“Please, love, open the door.”
“You’re not playing fair, and since when?”
“Since when what?” he answered, his voice so decadently gruff that it was no surprise at all that my dick responded before my brain kicked in.
“Love—” I repeated, “—I doh-don’t—” Shit. “You’re not—you… no endearments.” I gave up. Talking was not happening at the moment.
“I’ll call you whatever I damn well want to. Now open the door.”
“Ian,” I managed to get out, fingers splayed on the wood as I tried to focus on what I was trying to do and not what I wanted.
“Do you know what it’ll do to me if you keep me from going with you?”

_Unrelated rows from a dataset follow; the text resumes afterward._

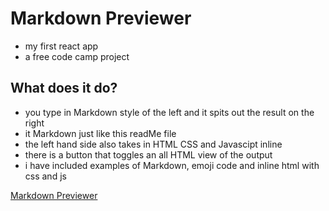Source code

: # Markdown Previewer
- my first react app
- a free code camp project

## What does it do?
- you type in Markdown style of the left and it spits out the result on the right
- it Markdown just like this readMe file
- the left hand side also takes in HTML CSS and Javascipt inline
- there is a button that toggles an all HTML view of the output
- i have included examples of Markdown, emoji code and inline html with css and js

[Markdown Previewer](https://benjaminadk.github.io/markdown-previewer/index.html)
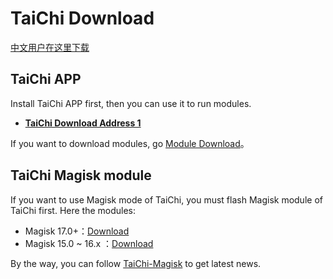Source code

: # TaiChi Download

[中文用户在这里下载](download_cn.md)

## TaiChi APP

Install TaiChi APP first, then you can use it to run modules.

- [**TaiChi Download Address 1**][stable1]

If you want to download modules, go [Module Download](/module/index)。

## TaiChi Magisk module

If you want to use Magisk mode of TaiChi, you must flash Magisk module of TaiChi first. Here the modules:

- Magisk 17.0+：[Download][taichi-magisk17]
- Magisk 15.0 ~ 16.x ：[Download][taichi-magisk16]

By the way, you can follow [TaiChi-Magisk][taichi-magisk] to get latest news.

[stable1]: https://tc5.us/file/19604958-402658311
[stable2]: https://github.com/taichi-framework/TaiChi/releases
[taichi-magisk17]: https://tc5.us/file/19604958-402348911
[taichi-magisk16]: https://www.lanzous.com/i37r5kh
[taichi-magisk]: https://github.com/taichi-framework/TaiChi-Magisk/releases
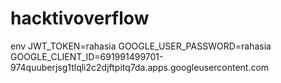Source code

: # hacktivoverflow

env
JWT_TOKEN=rahasia
GOOGLE_USER_PASSWORD=rahasia
GOOGLE_CLIENT_ID=691991499701-974quuberjsg1tlqli2c2djftpitq7da.apps.googleusercontent.com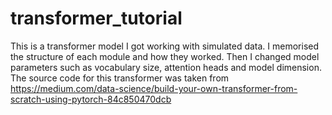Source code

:# transformer_tutorial
This is a transformer model I got working with simulated data. I memorised the structure of each module and how they worked. Then I changed model parameters such as vocabulary size, attention heads and model dimension. The source code for this transformer was taken from https://medium.com/data-science/build-your-own-transformer-from-scratch-using-pytorch-84c850470dcb 
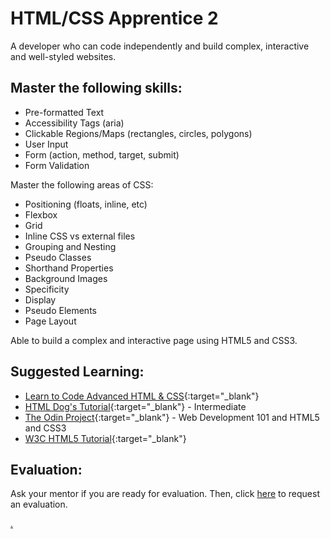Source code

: # HTML/CSS Apprentice 2

A developer who can code independently and build complex, interactive and well-styled websites.

## Master the following skills:

* Pre-formatted Text
* Accessibility Tags (aria)
* Clickable Regions/Maps (rectangles, circles, polygons)
* User Input
* Form (action, method, target, submit)
* Form Validation

Master the following areas of CSS:

* Positioning (floats, inline, etc)
* Flexbox
* Grid
* Inline CSS vs external files
* Grouping and Nesting
* Pseudo Classes
* Shorthand Properties
* Background Images
* Specificity
* Display
* Pseudo Elements
* Page Layout

Able to build a complex and interactive page using HTML5 and CSS3.

## Suggested Learning: 
* [Learn to Code Advanced HTML & CSS](https://learn.shayhowe.com/advanced-html-css/){:target="_blank"}
* [HTML Dog's Tutorial](https://www.htmldog.com/guides/css/intermediate/){:target="_blank"} - Intermediate
* [The Odin Project](https://www.theodinproject.com/){:target="_blank"} - Web Development 101 and HTML5 and CSS3
* [W3C HTML5 Tutorial](http://www.w3schools.com/html/){:target="_blank"}

## Evaluation:

Ask your mentor if you are ready for evaluation. Then, click [here](https://codexacademy.io/mastery-eval-234234-5982?level=2&badge=7S3UMjXhQNqw7g484oBh-g) to request an evaluation.

[.](level-2)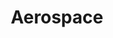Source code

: ---
layout: classification
title: Aerospace
image: /img/previewimg.png
featured: false
applications: false
tags:
  - Aeronautics
  - Avionics
classification_partners:
  - type: Classification Supporter
    list:
      - name: Rotary
        img: /img/rotary.png
      - name: Rotaract
        img: /img/rotaract.png
description:
  Aerospace engineering is the primary field of engineering concerned with the development of aircraft and spacecraft. It has two major and overlapping branches - aeronautical engineering and astronautical engineering. Avionics engineering is similar, but deals with the electronics side of aerospace engineering.
# mentors:
#   - name: Testing Name
#     company: Company
#     img: /img/t1.png
#     social:
#       linkedin: https://www.linkedin.com/in/zeospec/
#       twitter: https://twitter.com/ZeoSpec
#       facebook: https://www.facebook.com/zeospec/
#       instagram: https://www.instagram.com/ZeoSpec/
#     introduction: The objective of the game is to get 3 sets of properties in distinct colors. The first player to 3 sets wins the game. There are some action cards, which let you get money/properties from other players. Important action cards, relevant for this post
---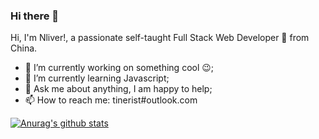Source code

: ### Hi there 👋

Hi, I'm Nliver!, a passionate self-taught Full Stack Web Developer 🚀 from China.

- 🔭 I’m currently working on something cool 😉;
- 🌱 I’m currently learning Javascript;
- 💬 Ask me about anything, I am happy to help;
- 📫 How to reach me: tinerist#outlook.com 

[![Anurag's github stats](https://github-readme-stats.vercel.app/api?username=Nliver&theme=dark)](https://github.com/anuraghazra/github-readme-stats)

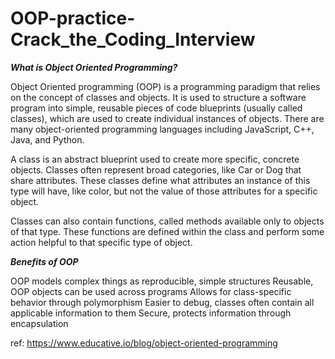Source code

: # OOP-practice-Crack_the_Coding_Interview

***What is Object Oriented Programming?***


Object Oriented programming (OOP) is a programming paradigm that relies on the concept of classes and objects. 
It is used to structure a software program into simple, reusable pieces of code blueprints (usually called classes), 
which are used to create individual instances of objects. There are many object-oriented programming languages including 
JavaScript, C++, Java, and Python.

A class is an abstract blueprint used to create more specific, concrete objects. Classes often represent broad categories, 
like Car or Dog that share attributes. These classes define what attributes an instance of this type will have, like color,
but not the value of those attributes for a specific object.

Classes can also contain functions, called methods available only to objects of that type. These functions are defined 
within the class and perform some action helpful to that specific type of object.

***Benefits of OOP***


OOP models complex things as reproducible, simple structures
Reusable, OOP objects can be used across programs
Allows for class-specific behavior through polymorphism
Easier to debug, classes often contain all applicable information to them
Secure, protects information through encapsulation


ref: https://www.educative.io/blog/object-oriented-programming
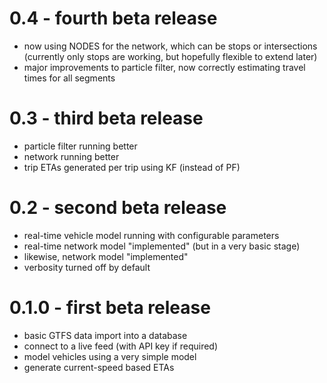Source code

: # 0.4 - fourth beta release

- now using NODES for the network, which can be stops or intersections
  (currently only stops are working, but hopefully flexible to extend later)
- major improvements to particle filter, now correctly estimating 
  travel times for all segments


# 0.3 - third beta release

- particle filter running better
- network running better
- trip ETAs generated per trip using KF (instead of PF)


# 0.2 - second beta release

- real-time vehicle model running with configurable parameters
- real-time network model "implemented" (but in a very basic stage)
- likewise, network model "implemented"
- verbosity turned off by default


# 0.1.0 - first beta release

- basic GTFS data import into a database
- connect to a live feed (with API key if required)
- model vehicles using a very simple model
- generate current-speed based ETAs

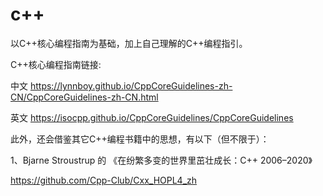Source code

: # c++
以C++核心编程指南为基础，加上自己理解的C++编程指引。

C++核心编程指南链接:

中文 https://lynnboy.github.io/CppCoreGuidelines-zh-CN/CppCoreGuidelines-zh-CN.html

英文 https://isocpp.github.io/CppCoreGuidelines/CppCoreGuidelines

此外，还会借鉴其它C++编程书籍中的思想，有以下（但不限于）：

1、Bjarne Stroustrup 的 《在纷繁多变的世界里茁壮成长：C++ 2006–2020》

https://github.com/Cpp-Club/Cxx_HOPL4_zh
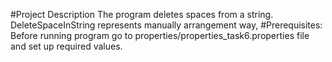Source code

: #Project Description
The program deletes spaces from a string. 
DeleteSpaceInString represents manually arrangement way, 
#Prerequisites: 
Before running program go to properties/properties_task6.properties file and set up required values.
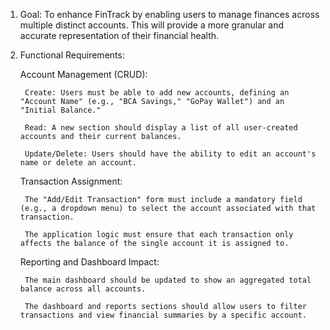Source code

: 1. Goal:
To enhance FinTrack by enabling users to manage finances across multiple distinct accounts. This will provide a more granular and accurate representation of their financial health.

2. Functional Requirements:

    Account Management (CRUD):

        Create: Users must be able to add new accounts, defining an "Account Name" (e.g., "BCA Savings," "GoPay Wallet") and an "Initial Balance."

        Read: A new section should display a list of all user-created accounts and their current balances.

        Update/Delete: Users should have the ability to edit an account's name or delete an account.

    Transaction Assignment:

        The "Add/Edit Transaction" form must include a mandatory field (e.g., a dropdown menu) to select the account associated with that transaction.

        The application logic must ensure that each transaction only affects the balance of the single account it is assigned to.

    Reporting and Dashboard Impact:

        The main dashboard should be updated to show an aggregated total balance across all accounts.

        The dashboard and reports sections should allow users to filter transactions and view financial summaries by a specific account.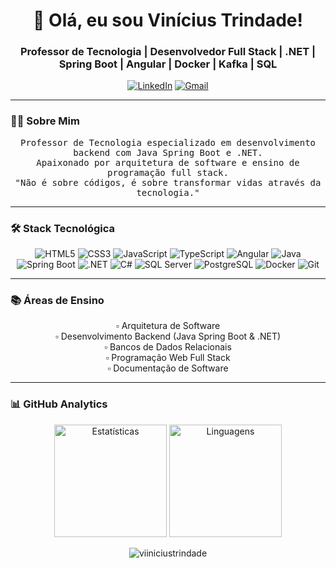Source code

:<h1 align="center">👋 Olá, eu sou Vinícius Trindade!</h1>
<h3 align="center">Professor de Tecnologia | Desenvolvedor Full Stack | .NET | Spring Boot | Angular | Docker | Kafka | SQL</h3>

<p align="center">
  <a href="https://br.linkedin.com/in/vinicius-trindade-7724491a7/"><img src="https://img.shields.io/badge/LinkedIn-0077B5?style=for-the-badge&logo=linkedin&logoColor=white" alt="LinkedIn"></a>
  <a href="mailto:vinicius.mjt@exemplo.com"><img src="https://img.shields.io/badge/Gmail-D14836?style=for-the-badge&logo=gmail&logoColor=white" alt="Gmail"></a>
</p>

---

### 👨‍🏫 **Sobre Mim**  
<p align="center">
  <samp>
    Professor de Tecnologia especializado em desenvolvimento backend com Java Spring Boot e .NET.<br>
    Apaixonado por arquitetura de software e ensino de programação full stack.<br>
    "Não é sobre códigos, é sobre transformar vidas através da tecnologia."
  </samp>
</p>

---

### 🛠️ **Stack Tecnológica**  

<p align="center">
  <!-- Frontend -->
  <img src="https://img.shields.io/badge/HTML5-E34F26?style=for-the-badge&logo=html5&logoColor=white" alt="HTML5">
  <img src="https://img.shields.io/badge/CSS3-1572B6?style=for-the-badge&logo=css3&logoColor=white" alt="CSS3">
  <img src="https://img.shields.io/badge/JavaScript-F7DF1E?style=for-the-badge&logo=javascript&logoColor=black" alt="JavaScript">
  <img src="https://img.shields.io/badge/TypeScript-007ACC?style=for-the-badge&logo=typescript&logoColor=white" alt="TypeScript">
  <img src="https://img.shields.io/badge/Angular-DD0031?style=for-the-badge&logo=angular&logoColor=white" alt="Angular">
  
  <!-- Backend -->
  <img src="https://img.shields.io/badge/Java-ED8B00?style=for-the-badge&logo=openjdk&logoColor=white" alt="Java">
  <img src="https://img.shields.io/badge/Spring_Boot-6DB33F?style=for-the-badge&logo=springboot&logoColor=white" alt="Spring Boot">
  <img src="https://img.shields.io/badge/.NET-512BD4?style=for-the-badge&logo=dotnet&logoColor=white" alt=".NET">
  <img src="https://img.shields.io/badge/C%23-239120?style=for-the-badge&logo=c-sharp&logoColor=white" alt="C#">
  
  <!-- Databases -->
  <img src="https://img.shields.io/badge/SQL_Server-CC2927?style=for-the-badge&logo=microsoftsqlserver&logoColor=white" alt="SQL Server">
  <img src="https://img.shields.io/badge/PostgreSQL-4169E1?style=for-the-badge&logo=postgresql&logoColor=white" alt="PostgreSQL">
  
  <!-- DevOps -->
  <img src="https://img.shields.io/badge/Docker-2496ED?style=for-the-badge&logo=docker&logoColor=white" alt="Docker">
  <img src="https://img.shields.io/badge/Git-F05032?style=for-the-badge&logo=git&logoColor=white" alt="Git">
</p>

---

### 📚 **Áreas de Ensino**  
<p align="center">
  ▫️ Arquitetura de Software<br>
  ▫️ Desenvolvimento Backend (Java Spring Boot & .NET)<br>
  ▫️ Bancos de Dados Relacionais<br>
  ▫️ Programação Web Full Stack<br>
  ▫️ Documentação de Software
</p>

---

### 📊 **GitHub Analytics**  

<p align="center">
  <img height="180em" src="https://github-readme-stats.vercel.app/api?username=viiniciustrindade&show_icons=true&theme=radical&hide_border=true&count_private=true" alt="Estatísticas">
  <img height="180em" src="https://github-readme-stats.vercel.app/api/top-langs/?username=viiniciustrindade&layout=compact&theme=radical&hide_border=true&langs_count=6" alt="Linguagens">
</p>

<p align="center">
  <img src="https://komarev.com/ghpvc/?username=viiniciustrindade&label=Visitas+ao+Perfil&color=blueviolet&style=flat" alt="viiniciustrindade" />
</p>
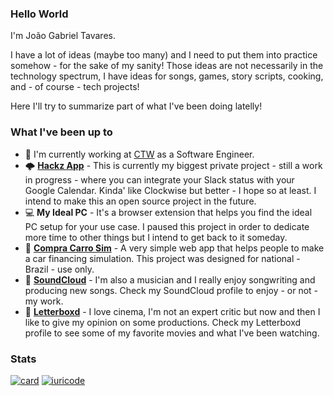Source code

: ### Hello World
I'm João Gabriel Tavares.

I have a lot of ideas (maybe too many) and I need to put them into practice somehow - for the sake of my sanity! Those ideas are not necessarily in the technology spectrum, I have ideas for songs, games, story scripts, cooking, and - of course - tech projects!

Here I'll try to summarize part of what I've been doing latelly!

### What I've been up to
- 💼 I'm currently working at [CTW](https://www.criticaltechworks.com/) as a Software Engineer.
- 🌩️ **[Hackz App](https://hackzapp.com)** - This is currently my biggest private project - still a work in progress - where you can integrate your Slack status with your Google Calendar. Kinda' like Clockwise but better - I hope so at least. I intend to make this an open source project in the future.
- 💻 **My Ideal PC** - It's a browser extension that helps you find the ideal PC setup for your use case. I paused this project in order to dedicate more time to other things but I intend to get back to it someday.
- 🚗 **[Compra Carro Sim](https://www.compracarrosim.com.br)** - A very simple web app that helps people to make a car financing simulation. This project was designed for national - Brazil - use only.
- 🎵 **[SoundCloud](https://soundcloud.com/jojotavares)** - I'm also a musician and I really enjoy songwriting and producing new songs. Check my SoundCloud profile to enjoy - or not - my work.
- 🎥 **[Letterboxd](https://letterboxd.com/jogabiel/)** - I love cinema, I'm not an expert critic but now and then I like to give my opinion on some productions. Check my Letterboxd profile to see some of my favorite movies and what I've been watching.

### Stats
[![card](https://github-readme-stats.vercel.app/api?username=jgtvares&theme=dracula&show_icons=true)](https://github.com/anuraghazra/github-readme-stats)
[![iuricode](https://github-readme-stats.vercel.app/api/top-langs/?username=jgtvares&hide=html&layout=compact=true&theme=dracula)](https://github.com/anuraghazra/github-readme-stats)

That had actually never occurred to me. I’d been so wrapped up in wanting to keep him safe that I had not considered how he felt.
Not once.
“What if—”
“Is that what we do?” he pressed, and I heard him bump the door. “We sit around and think about what could happen?”
No, we didn’t. That would be the death of us as lovers, partners, marshals—everything. Worrying led to a life of static and I didn’t want that for either of us.
“So because you’re scared, we’ll be apart.” It was a statement, but the sound of him, seductive, silvery, sent a throb of need rushing through me. “And on top of everything else, you’ll miss me, and it’ll be you deciding, finally, what I will or won’t do.”
I wanted to see him, but I didn’t dare open the door. He had me if I did. “That’s not what this is.”
“Oh no? Because it feels like you exercising power over me.”
Shit.
“And you’re not like that,” he concluded softly. “How could you be?”
“Ian—”
“It’s how I know you really love me,” he said, clearing his throat. “You don’t try and change me.”
I scoffed.
“Except for that one thing,” he chuckled.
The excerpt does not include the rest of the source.